MATERIAL TO PROCESS: Begin

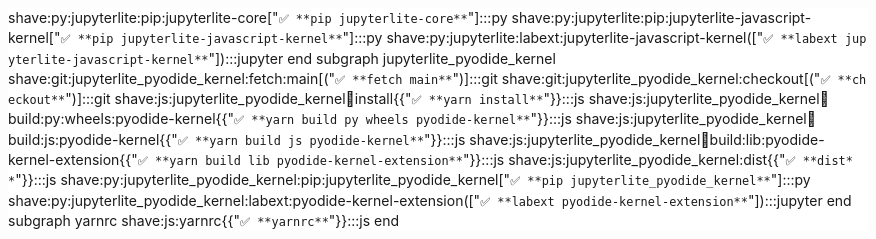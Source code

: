   shave:py:jupyterlite:pip:jupyterlite-core["`✅ **pip jupyterlite-core**`"]:::py
  shave:py:jupyterlite:pip:jupyterlite-javascript-kernel["`✅ **pip jupyterlite-javascript-kernel**`"]:::py
  shave:py:jupyterlite:labext:jupyterlite-javascript-kernel(["`✅ **labext jupyterlite-javascript-kernel**`"]):::jupyter
end
subgraph jupyterlite_pyodide_kernel
  shave:git:jupyterlite_pyodide_kernel:fetch:main[("`✅ **fetch main**`")]:::git
  shave:git:jupyterlite_pyodide_kernel:checkout[("`✅ **checkout**`")]:::git
  shave:js:jupyterlite_pyodide_kernel:yarn:install{{"`✅ **yarn install**`"}}:::js
  shave:js:jupyterlite_pyodide_kernel:yarn:build:py:wheels:pyodide-kernel{{"`✅ **yarn build py wheels pyodide-kernel**`"}}:::js
  shave:js:jupyterlite_pyodide_kernel:yarn:build:js:pyodide-kernel{{"`✅ **yarn build js pyodide-kernel**`"}}:::js
  shave:js:jupyterlite_pyodide_kernel:yarn:build:lib:pyodide-kernel-extension{{"`✅ **yarn build lib pyodide-kernel-extension**`"}}:::js
  shave:js:jupyterlite_pyodide_kernel:dist{{"`✅ **dist**`"}}:::js
  shave:py:jupyterlite_pyodide_kernel:pip:jupyterlite_pyodide_kernel["`✅ **pip jupyterlite_pyodide_kernel**`"]:::py
  shave:py:jupyterlite_pyodide_kernel:labext:pyodide-kernel-extension(["`✅ **labext pyodide-kernel-extension**`"]):::jupyter
end
subgraph yarnrc
  shave:js:yarnrc{{"`✅ **yarnrc**`"}}:::js
end
</div>
</div>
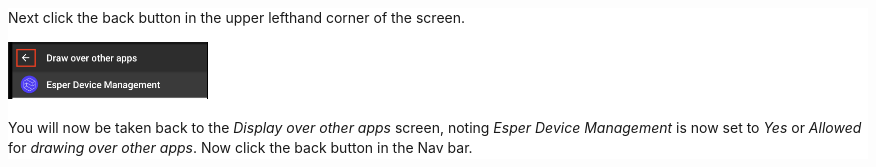 Next click the back button in the upper lefthand corner of the screen.

<img src="./assets/NewProvisioner/DrawOverOtherAppsBack.png" alt="provisioner" style="max-width:200px;"/>

You will now be taken back to the *Display over other apps* screen, noting *Esper Device Management* is now set to *Yes* or *Allowed* for *drawing over other apps*. Now click the back button in the Nav bar. 
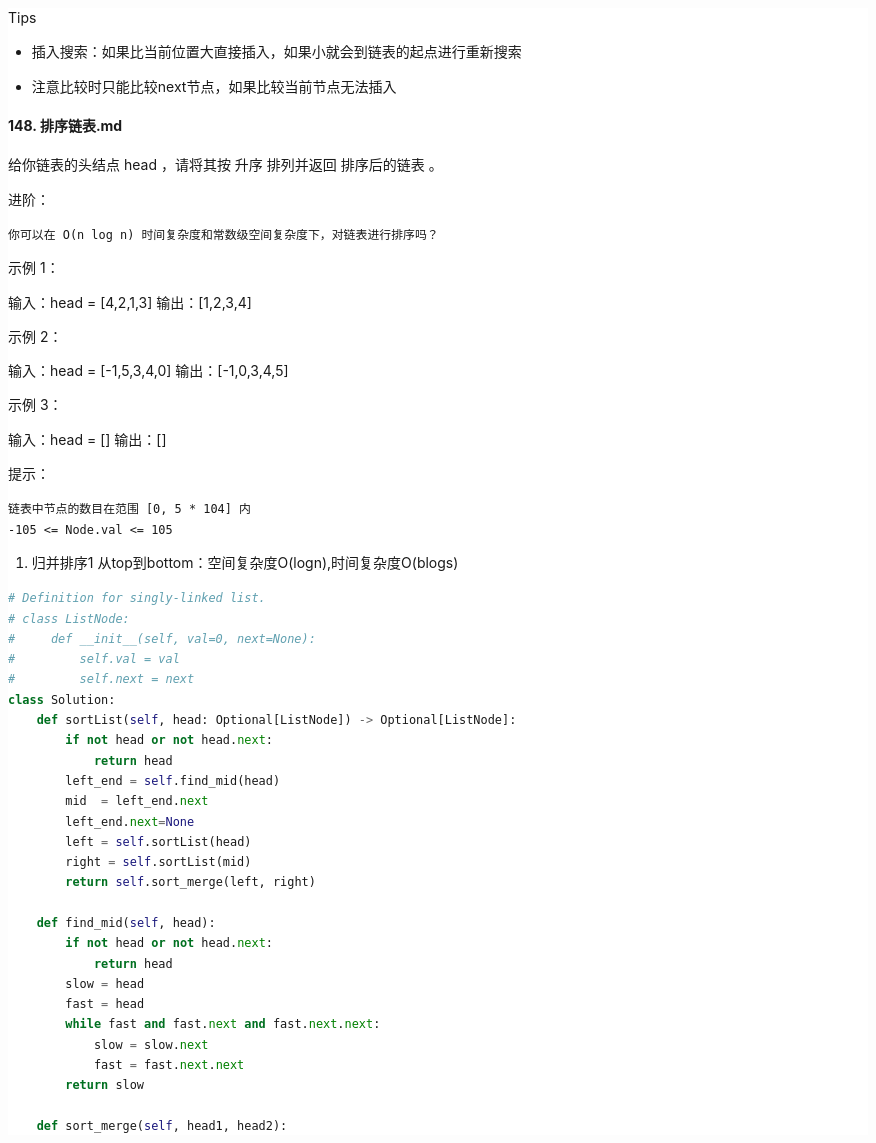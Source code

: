 

Tips

- 插入搜索：如果比当前位置大直接插入，如果小就会到链表的起点进行重新搜索

- 注意比较时只能比较next节点，如果比较当前节点无法插入
#### 148. 排序链表.md
给你链表的头结点 head ，请将其按 升序 排列并返回 排序后的链表 。

进阶：

    你可以在 O(n log n) 时间复杂度和常数级空间复杂度下，对链表进行排序吗？

 





示例 1：

输入：head = [4,2,1,3]
输出：[1,2,3,4]

示例 2：

输入：head = [-1,5,3,4,0]
输出：[-1,0,3,4,5]

示例 3：

输入：head = []
输出：[]

 

提示：

    链表中节点的数目在范围 [0, 5 * 104] 内
    -105 <= Node.val <= 105





1. 归并排序1 从top到bottom：空间复杂度O(logn),时间复杂度O(blogs)

```python
# Definition for singly-linked list.
# class ListNode:
#     def __init__(self, val=0, next=None):
#         self.val = val
#         self.next = next
class Solution:
    def sortList(self, head: Optional[ListNode]) -> Optional[ListNode]:
        if not head or not head.next:
            return head 
        left_end = self.find_mid(head)
        mid  = left_end.next 
        left_end.next=None 
        left = self.sortList(head)
        right = self.sortList(mid)
        return self.sort_merge(left, right)

    def find_mid(self, head):
        if not head or not head.next:
            return head 
        slow = head 
        fast = head 
        while fast and fast.next and fast.next.next:
            slow = slow.next 
            fast = fast.next.next
        return slow 

    def sort_merge(self, head1, head2):
```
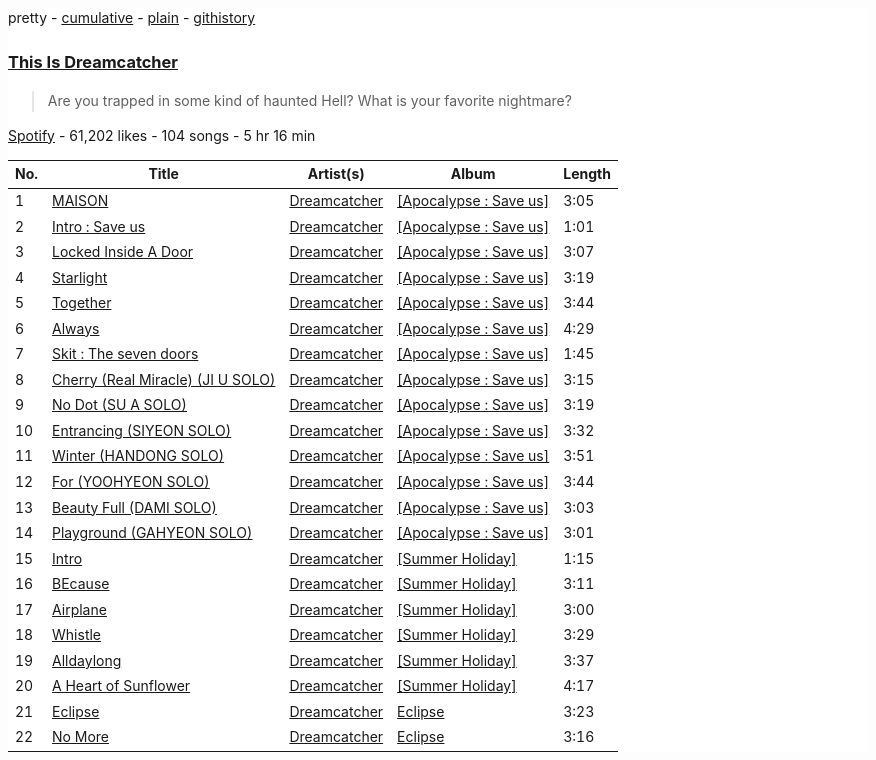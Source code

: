 pretty - [cumulative](/playlists/cumulative/37i9dQZF1DX7yD3GiuEB7x.md) - [plain](/playlists/plain/37i9dQZF1DX7yD3GiuEB7x) - [githistory](https://github.githistory.xyz/mackorone/spotify-playlist-archive/blob/main/playlists/plain/37i9dQZF1DX7yD3GiuEB7x)

### [This Is Dreamcatcher](https://open.spotify.com/playlist/37i9dQZF1DX7yD3GiuEB7x)

> Are you trapped in some kind of haunted Hell? What is your favorite nightmare?

[Spotify](https://open.spotify.com/user/spotify) - 61,202 likes - 104 songs - 5 hr 16 min

| No. | Title | Artist(s) | Album | Length |
|---|---|---|---|---|
| 1 | [MAISON](https://open.spotify.com/track/1fdlTXD7obDyqOpx96BEL9) | [Dreamcatcher](https://open.spotify.com/artist/5V1qsQHdXNm4ZEZHWvFnqQ) | [\[Apocalypse : Save us\]](https://open.spotify.com/album/1ONjVRtxAqiTivu0EiEBm5) | 3:05 |
| 2 | [Intro : Save us](https://open.spotify.com/track/4JouZoJFfeKZWZVoIXi81R) | [Dreamcatcher](https://open.spotify.com/artist/5V1qsQHdXNm4ZEZHWvFnqQ) | [\[Apocalypse : Save us\]](https://open.spotify.com/album/1ONjVRtxAqiTivu0EiEBm5) | 1:01 |
| 3 | [Locked Inside A Door](https://open.spotify.com/track/3MIXS3voZb2QFTnjKeYVT6) | [Dreamcatcher](https://open.spotify.com/artist/5V1qsQHdXNm4ZEZHWvFnqQ) | [\[Apocalypse : Save us\]](https://open.spotify.com/album/1ONjVRtxAqiTivu0EiEBm5) | 3:07 |
| 4 | [Starlight](https://open.spotify.com/track/5i5WNh302rkoveunUdZwG2) | [Dreamcatcher](https://open.spotify.com/artist/5V1qsQHdXNm4ZEZHWvFnqQ) | [\[Apocalypse : Save us\]](https://open.spotify.com/album/1ONjVRtxAqiTivu0EiEBm5) | 3:19 |
| 5 | [Together](https://open.spotify.com/track/7HxqiFzgIYp8KTJzruAbx1) | [Dreamcatcher](https://open.spotify.com/artist/5V1qsQHdXNm4ZEZHWvFnqQ) | [\[Apocalypse : Save us\]](https://open.spotify.com/album/1ONjVRtxAqiTivu0EiEBm5) | 3:44 |
| 6 | [Always](https://open.spotify.com/track/2YSQws3nvySFRxgcNnFOH9) | [Dreamcatcher](https://open.spotify.com/artist/5V1qsQHdXNm4ZEZHWvFnqQ) | [\[Apocalypse : Save us\]](https://open.spotify.com/album/1ONjVRtxAqiTivu0EiEBm5) | 4:29 |
| 7 | [Skit : The seven doors](https://open.spotify.com/track/351wwO9aoQjIflqpOVmlk8) | [Dreamcatcher](https://open.spotify.com/artist/5V1qsQHdXNm4ZEZHWvFnqQ) | [\[Apocalypse : Save us\]](https://open.spotify.com/album/1ONjVRtxAqiTivu0EiEBm5) | 1:45 |
| 8 | [Cherry \(Real Miracle\) \(JI U SOLO\)](https://open.spotify.com/track/1v02zn8gixnedplruZcfMa) | [Dreamcatcher](https://open.spotify.com/artist/5V1qsQHdXNm4ZEZHWvFnqQ) | [\[Apocalypse : Save us\]](https://open.spotify.com/album/1ONjVRtxAqiTivu0EiEBm5) | 3:15 |
| 9 | [No Dot \(SU A SOLO\)](https://open.spotify.com/track/7y0kUBF5rNnBxAHionwUXT) | [Dreamcatcher](https://open.spotify.com/artist/5V1qsQHdXNm4ZEZHWvFnqQ) | [\[Apocalypse : Save us\]](https://open.spotify.com/album/1ONjVRtxAqiTivu0EiEBm5) | 3:19 |
| 10 | [Entrancing \(SIYEON SOLO\)](https://open.spotify.com/track/3TIdiPoROIiKpq47Ff0Wgt) | [Dreamcatcher](https://open.spotify.com/artist/5V1qsQHdXNm4ZEZHWvFnqQ) | [\[Apocalypse : Save us\]](https://open.spotify.com/album/1ONjVRtxAqiTivu0EiEBm5) | 3:32 |
| 11 | [Winter \(HANDONG SOLO\)](https://open.spotify.com/track/0i5Mu1u1MyCuPlXHdCy1Go) | [Dreamcatcher](https://open.spotify.com/artist/5V1qsQHdXNm4ZEZHWvFnqQ) | [\[Apocalypse : Save us\]](https://open.spotify.com/album/1ONjVRtxAqiTivu0EiEBm5) | 3:51 |
| 12 | [For \(YOOHYEON SOLO\)](https://open.spotify.com/track/2xwbq5pNtjyUSa3a82zOQM) | [Dreamcatcher](https://open.spotify.com/artist/5V1qsQHdXNm4ZEZHWvFnqQ) | [\[Apocalypse : Save us\]](https://open.spotify.com/album/1ONjVRtxAqiTivu0EiEBm5) | 3:44 |
| 13 | [Beauty Full \(DAMI SOLO\)](https://open.spotify.com/track/0eZw9DYzmkGrBcKvxDmT96) | [Dreamcatcher](https://open.spotify.com/artist/5V1qsQHdXNm4ZEZHWvFnqQ) | [\[Apocalypse : Save us\]](https://open.spotify.com/album/1ONjVRtxAqiTivu0EiEBm5) | 3:03 |
| 14 | [Playground \(GAHYEON SOLO\)](https://open.spotify.com/track/659Mvg308IPoYYJuIMFmFW) | [Dreamcatcher](https://open.spotify.com/artist/5V1qsQHdXNm4ZEZHWvFnqQ) | [\[Apocalypse : Save us\]](https://open.spotify.com/album/1ONjVRtxAqiTivu0EiEBm5) | 3:01 |
| 15 | [Intro](https://open.spotify.com/track/13QKcxsa4GD8yW1IHMsOWF) | [Dreamcatcher](https://open.spotify.com/artist/5V1qsQHdXNm4ZEZHWvFnqQ) | [\[Summer Holiday\]](https://open.spotify.com/album/1JOpx5eL6Rb3vRC9epERQD) | 1:15 |
| 16 | [BEcause](https://open.spotify.com/track/3L74uwShK0JqEUZ5Y2JoDW) | [Dreamcatcher](https://open.spotify.com/artist/5V1qsQHdXNm4ZEZHWvFnqQ) | [\[Summer Holiday\]](https://open.spotify.com/album/1JOpx5eL6Rb3vRC9epERQD) | 3:11 |
| 17 | [Airplane](https://open.spotify.com/track/7lFTlSK6atngIxba16i3Rs) | [Dreamcatcher](https://open.spotify.com/artist/5V1qsQHdXNm4ZEZHWvFnqQ) | [\[Summer Holiday\]](https://open.spotify.com/album/1JOpx5eL6Rb3vRC9epERQD) | 3:00 |
| 18 | [Whistle](https://open.spotify.com/track/1L0Cy0zcLydO5AdBjkyK1S) | [Dreamcatcher](https://open.spotify.com/artist/5V1qsQHdXNm4ZEZHWvFnqQ) | [\[Summer Holiday\]](https://open.spotify.com/album/1JOpx5eL6Rb3vRC9epERQD) | 3:29 |
| 19 | [Alldaylong](https://open.spotify.com/track/5Pjpr2bI6nFo05df0SgJvb) | [Dreamcatcher](https://open.spotify.com/artist/5V1qsQHdXNm4ZEZHWvFnqQ) | [\[Summer Holiday\]](https://open.spotify.com/album/1JOpx5eL6Rb3vRC9epERQD) | 3:37 |
| 20 | [A Heart of Sunflower](https://open.spotify.com/track/37hpJXFHumSRoUzymayHHw) | [Dreamcatcher](https://open.spotify.com/artist/5V1qsQHdXNm4ZEZHWvFnqQ) | [\[Summer Holiday\]](https://open.spotify.com/album/1JOpx5eL6Rb3vRC9epERQD) | 4:17 |
| 21 | [Eclipse](https://open.spotify.com/track/5F5W7RRODrX41Np6M2cK5i) | [Dreamcatcher](https://open.spotify.com/artist/5V1qsQHdXNm4ZEZHWvFnqQ) | [Eclipse](https://open.spotify.com/album/0xdi6wxVs5meuEVWQxQg0Z) | 3:23 |
| 22 | [No More](https://open.spotify.com/track/0rG5faVK6GvCzn0cSS11NC) | [Dreamcatcher](https://open.spotify.com/artist/5V1qsQHdXNm4ZEZHWvFnqQ) | [Eclipse](https://open.spotify.com/album/0xdi6wxVs5meuEVWQxQg0Z) | 3:16 |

MATERIAL TO PROCESS: End

TASK OBJECTIVE
From the data above, copy every line where "main" appears.

TASK RESPONSE
  shave:git:jupyterlite_pyodide_kernel:fetch:main[("`✅ **fetch main**`")]:::git
: pretty - [cumulative](/playlists/cumulative/37i9dQZF1DX7yD3GiuEB7x.md) - [plain](/playlists/plain/37i9dQZF1DX7yD3GiuEB7x) - [githistory](https://github.githistory.xyz/mackorone/spotify-playlist-archive/blob/main/playlists/plain/37i9dQZF1DX7yD3GiuEB7x)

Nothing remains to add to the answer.